Lebogang James Motlhaping (born 23 November 1971) is a South African politician from the Northern Cape. He was the Member of the Executive Council for Transport, Safety and Liaison from 2018 to 2019, the MEC for Health from 2016 to 2018, and the MEC for Sports, Arts and Culture from 2014 to 2016. He was a Member of the Northern Cape Provincial Legislature from 2014 to 2019. Motlhaping is a member of the African National Congress.

Early life and education
Lebogang James Motlhaping was born on 23 November 1971 in Kuruman in the previous Cape Province. He attended high school in Loopeng in the Bophuthatswana bantustan. He then studied at the North-West University, where he obtained a community development certificate. He received a leadership certificate at the African Political Parties School.
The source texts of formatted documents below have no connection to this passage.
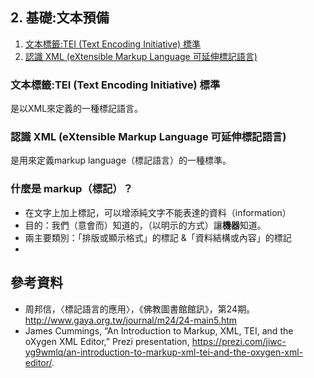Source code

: ## 2. 基礎:文本預備
1. [文本標籤:TEI (Text Encoding Initiative) 標準](#文本標籤tei-text-encoding-initiative-標準)
1. [認識 XML (eXtensible Markup Language 可延伸標記語言)](認識-xml-extensible-markup-language-可延伸標記語言)

### 文本標籤:TEI (Text Encoding Initiative) 標準
是以XML來定義的一種標記語言。


### 認識 XML (eXtensible Markup Language 可延伸標記語言)
是用來定義markup language（標記語言）的一種標準。


### 什麼是 markup（標記）？
* 在文字上加上標記，可以增添純文字不能表達的資料（information）
* 目的：我們（意會而）知道的，（以明示的方式）讓**機器**知道。
* 兩主要類別：「排版或顯示格式」的標記 &「資料結構或內容」的標記 
* 


## 參考資料
* 周邦信，〈標記語言的應用〉，《佛教圖書館館訊》，第24期。<http://www.gaya.org.tw/journal/m24/24-main5.htm>
* James Cummings, “An Introduction to Markup, XML, TEI, and the oXygen XML Editor,” Prezi presentation, https://prezi.com/jiwc-yg9wmlq/an-introduction-to-markup-xml-tei-and-the-oxygen-xml-editor/.
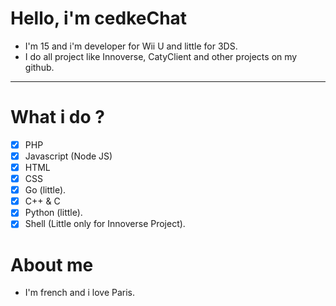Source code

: # Hello, i'm cedkeChat
- I'm 15 and i'm developer for Wii U and little for 3DS.
- I do all project like Innoverse, CatyClient and other projects on my github.
--------------------------------------------------------------------------------
# What i do ?
- [x] PHP
- [x] Javascript (Node JS)
- [x] HTML
- [x] CSS
- [x] Go (little).
- [x] C++ & C
- [x] Python (little).
- [x] Shell (Little only for Innoverse Project).

# About me
- I'm french and i love Paris.

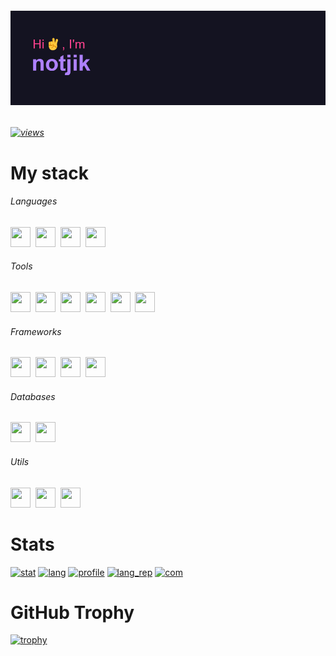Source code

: ###### [![image](header.png)](header.png)
###### [![views](https://komarev.com/ghpvc/?username=notjik&color=fe428e&style=flat)](https://komarev.com/ghpvc/?username=notjik&color=bf91f3&style=flat)


# My stack

###### Languages
<p class="languages">
<a href="https://python.org/"><img height="32" width="32" src="https://cdn.simpleicons.org/python/fe428e"/></a>&nbsp;
<a href="https://isocpp.org/"><img height="32" width="32" src="https://cdn.simpleicons.org/cplusplus/fe428e"/></a>&nbsp;
<a href="https://w3.org/html/"><img height="32" width="32" src="https://cdn.simpleicons.org/html5/fe428e"/></a>&nbsp;
<a href="https://w3.org/Style/CSS/"><img height="32" width="32" src="https://cdn.simpleicons.org/css3/fe428e"/></a>&nbsp;
</p>

###### Tools
<p class="tools">
<a href="https://git-scm.com/"><img height="32" width="32" src="https://cdn.simpleicons.org/git/fe428e"/></a>&nbsp;
<a href="https://docker.com/"><img height="32" width="32" src="https://cdn.simpleicons.org/docker/fe428e"/></a>&nbsp;
<a href="https://ubuntu.com/"><img height="32" width="32" src="https://cdn.simpleicons.org/ubuntu/fe428e"/></a>&nbsp;
<a href="https://jetbrains.com/pycharm/"><img height="32" width="32" src="https://cdn.simpleicons.org/pycharm/fe428e"/></a>&nbsp;
<a href="https://visualstudio.microsoft.com/"><img height="32" width="32" src="https://cdn.simpleicons.org/visualstudio/fe428e"/></a>&nbsp;
<a href="https://code.visualstudio.com/"><img height="32" width="32" src="https://cdn.simpleicons.org/visualstudiocode/fe428e"/></a>&nbsp;
</p>

###### Frameworks
<p class="frameworks">
<a href="https://djangoproject.com/"><img height="32" width="32" src="https://cdn.simpleicons.org/django/fe428e"/></a>&nbsp;
<a href="https://qt.io/"><img height="32" width="32" src="https://cdn.simpleicons.org/qt/fe428e"/></a>&nbsp;
<a href="https://flask.palletsprojects.com/"><img height="32" width="32" src="https://cdn.simpleicons.org/flask/fe428e"/></a>&nbsp;
<a href="https://getbootstrap.com/"><img height="32" width="32" src="https://cdn.simpleicons.org/bootstrap/fe428e"/></a>&nbsp;
</p>

###### Databases
<p class="databases">
<a href="https://postgresql.org/"><img height="32" width="32" src="https://cdn.simpleicons.org/postgresql/fe428e"/></a>&nbsp;
<a href="https://sqlite.org/"><img height="32" width="32" src="https://cdn.simpleicons.org/sqlite/fe428e"/></a>&nbsp;
</p>

###### Utils
<p class="utils">
<a href="https://mozilla.org/"><img height="32" width="32" src="https://cdn.simpleicons.org/mozilla/fe428e"/></a>&nbsp;
<a href="https://dotenv.org/"><img height="32" width="32" src="https://cdn.simpleicons.org/dotenv/fe428e"/></a>&nbsp;
<a href="https://pypi.org/project/googletrans/"><img height="32" width="32" src="https://cdn.simpleicons.org/googletranslate/fe428e"/></a>&nbsp;
</p>


# Stats
[![stat](https://github-readme-stats.vercel.app/api?username=notjik&show_icons=true&theme=radical&hide_border=true&text_bold=false)](https://github-readme-stats.vercel.app/api?username=notjik&show_icons=true&theme=radical&hide_border=true&text_bold=false)
[![lang](https://github-readme-stats.vercel.app/api/top-langs/?username=notjik&layout=compact&theme=radical&hide_border=true&text_bold=false&langs_count=8)](https://github-readme-stats.vercel.app/api/top-langs/?username=notjik&layout=compact&theme=radical&hide_border=true&text_bold=false&langs_count=8)
[![profile](https://github-profile-summary-cards.vercel.app/api/cards/profile-details?username=notjik&theme=radical)](https://github-profile-summary-cards.vercel.app/api/cards/profile-details?username=notjik&theme=radical)
[![lang_rep](https://github-profile-summary-cards.vercel.app/api/cards/repos-per-language?username=notjik&theme=radical)](https://github-profile-summary-cards.vercel.app/api/cards/repos-per-language?username=notjik&theme=radical)
[![com](https://github-profile-summary-cards.vercel.app/api/cards/productive-time?username=notjik&theme=radical)](https://github-profile-summary-cards.vercel.app/api/cards/productive-time?username=notjik&theme=radical)



# GitHub Trophy
[![trophy](https://github-profile-trophy.vercel.app/?username=notjik&theme=radical&no-frame=true&margin-w=10)](https://github-profile-trophy.vercel.app/?username=notjik&theme=radical&no-frame=true&margin-w=10)
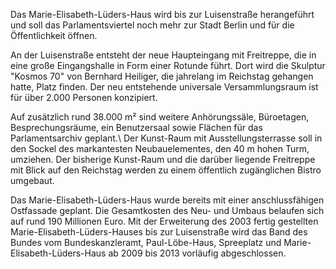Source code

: Das Marie-Elisabeth-Lüders-Haus wird bis zur Luisenstraße herangeführt und soll das Parlamentsviertel noch mehr zur Stadt Berlin und für die Öffentlichkeit öffnen.

An der Luisenstraße entsteht der neue Haupteingang mit Freitreppe, die in eine große Eingangshalle in Form einer Rotunde führt. Dort wird die Skulptur "Kosmos 70" von Bernhard Heiliger, die jahrelang im Reichstag gehangen hatte, Platz finden. Der neu entstehende universale Versammlungsraum ist für über 2.000 Personen konzipiert. 

Auf zusätzlich rund 38.000 m² sind weitere Anhörungssäle, Büroetagen, Besprechungsräume, ein Benutzersaal sowie Flächen für das Parlamentsarchiv geplant.\\
Der Kunst-Raum mit Ausstellungsterrasse soll in den Sockel des markantesten Neubauelementes, den 40 m hohen Turm, umziehen. Der bisherige Kunst-Raum und die darüber liegende Freitreppe mit Blick auf den Reichstag werden zu einem öffentlich zugänglichen Bistro umgebaut.

Das Marie-Elisabeth-Lüders-Haus wurde bereits mit einer anschlussfähigen Ostfassade geplant. Die Gesamtkosten des Neu- und Umbaus belaufen sich auf rund 190 Millionen Euro. Mit der Erweiterung des 2003 fertig gestellten Marie-Elisabeth-Lüders-Hauses bis zur Luisenstraße wird das Band des Bundes vom Bundeskanzleramt, Paul-Löbe-Haus, Spreeplatz und Marie-Elisabeth-Lüders-Haus ab 2009 bis 2013 vorläufig abgeschlossen.
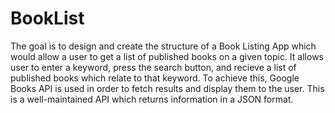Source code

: # BookList
The goal is to design and create the structure of a Book Listing App which would allow a user to get a list of published books on a given topic.
It allows user to enter a keyword, press the search button, and recieve a list of published books which relate to that keyword.
To achieve this, Google Books API is used in order to fetch results and display them to the user. This is a well-maintained API which returns information in a JSON format.
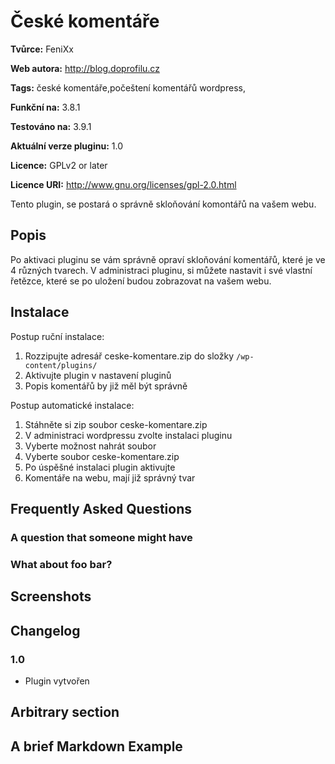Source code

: # České komentáře #
**Tvůrce:** FeniXx
  
**Web autora:** http://blog.doprofilu.cz
  
**Tags:** české komentáře,počeštení komentářů wordpress,
  
**Funkční na:** 3.8.1
  
**Testováno na:** 3.9.1
  
**Aktuální verze pluginu:** 1.0
  
**Licence:** GPLv2 or later
  
**Licence URI:** http://www.gnu.org/licenses/gpl-2.0.html
  

Tento plugin, se postará o správně skloňování komontářů na vašem webu.

## Popis ##

Po aktivaci pluginu se vám správně opraví skloňování komentářů, které je ve 4 různých tvarech.
V administraci pluginu, si můžete nastavit i své vlastní řetězce, které se po uložení budou zobrazovat na vašem webu.

## Instalace ##

Postup ruční instalace:


1. Rozzipujte adresář ceske-komentare.zip do složky `/wp-content/plugins/`
2. Aktivujte plugin v nastavení pluginů
3. Popis komentářů by již měl být správně

Postup automatické instalace:

1. Stáhněte si zip soubor ceske-komentare.zip
2. V administraci wordpressu zvolte instalaci pluginu
3. Vyberte možnost nahrát soubor
4. Vyberte soubor ceske-komentare.zip
5. Po úspěšné instalaci plugin aktivujte
6. Komentáře na webu, mají již správný tvar

## Frequently Asked Questions ##

### A question that someone might have ###



### What about foo bar? ###



## Screenshots ##


## Changelog ##

### 1.0 ###
* Plugin vytvořen


## Arbitrary section ##


## A brief Markdown Example ##
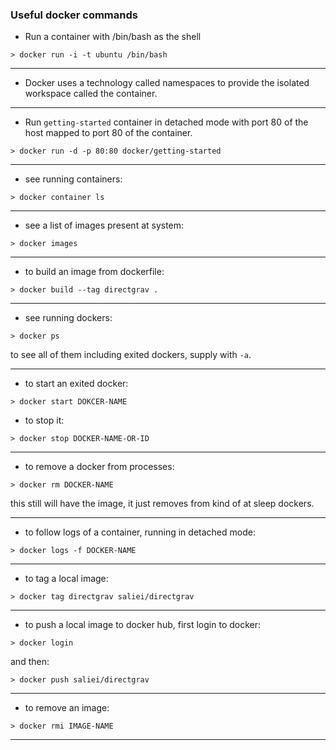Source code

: ### Useful docker commands

- Run a container with /bin/bash as the shell

`> docker run -i -t ubuntu /bin/bash`

---

- Docker uses a technology called namespaces to provide the isolated workspace called the container.
---

- Run `getting-started` container in detached mode with port 80 of the host mapped to port 80 of the container.

`> docker run -d -p 80:80 docker/getting-started`

---

- see running containers:

`> docker container ls`

---

- see a list of images present at system:

`> docker images`

---

- to build an image from dockerfile:

`> docker build --tag directgrav .`

---

- see running dockers:

`> docker ps`

to see all of them including exited dockers, supply with `-a`.

---

- to start an exited docker:

`> docker start DOKCER-NAME`

- to stop it:

`> docker stop DOCKER-NAME-OR-ID`

---

- to remove a docker from processes:

`> docker rm DOCKER-NAME`

this still will have the image, it just removes from kind of at sleep dockers.

---

- to follow logs of a container, running in detached mode:

`> docker logs -f DOCKER-NAME`

---

- to tag a local image:

`> docker tag directgrav saliei/directgrav`

---

- to push a local image to docker hub, first login to docker:

`> docker login`

and then:

`> docker push saliei/directgrav`

---

- to remove an image:

`> docker rmi IMAGE-NAME`

---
In 1996, he achieved a certificate in ethics management from PALAMA. Motlhaping is currently studying towards a degree in public administration from MANCOSA.

Career
While teaching at Bosheng Middle School, he organised for the Congress of South African Students from 1990 to 1996. He served as a member of the Black Rock Development Forum between 1995 and 1999. At the same time, he served as a district coordinator for the Mmabatho Adult Literacy and Education Trust. From 1998 to 2001, he worked as a provincial coordinator at ABET.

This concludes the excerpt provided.